You’ve been doing your level best to repay your college student loans since graduating, but now you’re struggling and in need of advice.
A call to the company servicing your loan leaves you more in the dark. You can’t get straight answers, some information on your account is inaccurate and additional fees are even mentioned that could spiral you into delinquency.
Those are the types of scenarios that the federal Consumer Financial Protection Bureau — the regulator in charge of the trillion-dollar student loan servicing industry — is trying to rein in.
Loan servicing companies, comprising about 10 banks and financial firms, collect payments on both federal and private student loans, issue monthly statements and generally serve as a link between millions of borrowers and lenders on repayment plans.

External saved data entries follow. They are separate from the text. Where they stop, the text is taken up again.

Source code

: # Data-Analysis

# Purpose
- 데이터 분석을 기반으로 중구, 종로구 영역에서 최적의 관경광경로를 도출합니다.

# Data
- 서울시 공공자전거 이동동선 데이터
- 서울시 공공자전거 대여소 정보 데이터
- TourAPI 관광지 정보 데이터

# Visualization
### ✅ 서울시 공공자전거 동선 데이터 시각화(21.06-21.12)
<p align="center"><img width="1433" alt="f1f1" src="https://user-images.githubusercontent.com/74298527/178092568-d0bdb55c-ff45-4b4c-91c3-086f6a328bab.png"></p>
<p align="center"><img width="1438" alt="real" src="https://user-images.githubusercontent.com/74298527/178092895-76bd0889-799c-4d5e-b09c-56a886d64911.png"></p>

However, critics say companies frequently fail to provide even the most basic levels of service. Consider that about one in four borrowers is now in default on student loans or is struggling to stay even, despite a growing number of debt repayment options available.
In the words of Maura Dundon, senior policy counsel at the nonprofit Center for Responsible Lending, the servicing industry “is a mess in need of an urgent cleanup.”
Enter the Consumer Financial Protection Bureau, which has won plaudits for reforms in the mortgage, credit card and payday loan industries. It is now working with the U.S. Department of Education and the Treasury Department to strengthen service protections for student loan borrowers.
After receiving more than 30,000 comments from borrowers and other interest parties earlier this year, the bureau recently issued a series of servicing industry recommendations.
Broadly, the proposed rule changes call for creating more consistent industry standards that would replace the current patchwork of state and federal laws.
Regulators would also step up enforcement action against companies if errors occur or laws are broken, and servicing firms would be required to provide clear and more timely information on repayment options “that encourage borrower success and mitigate defaults.”
My own suggestion is that businesses spend more on training front-line customer service workers and improving their record-keeping systems.
What I’d also like to see is an increased effort by colleges to educate students before they leave campus about debt repayment options. Think about it — most schools won’t let kids graduate until their parking tickets have been paid. Why not require borrowers to take a pass-fail test on student loans and withhold the degree until earning the passing grade.
At any rate, the new regulatory proposals would have an impact on borrowers of all ages, including parents and grandparents who co-sign for student loans.
Any new rules, however, could be a year or two away at best.
The upshot for borrowers: Educate yourself about the various repayment plans that could fit your needs and push your loan service company for the answers. And if you’re still not satisfied with the answers, follow up with a complaint to the Consumer Financial Protection Bureau at www.consumerfinance.gov/students.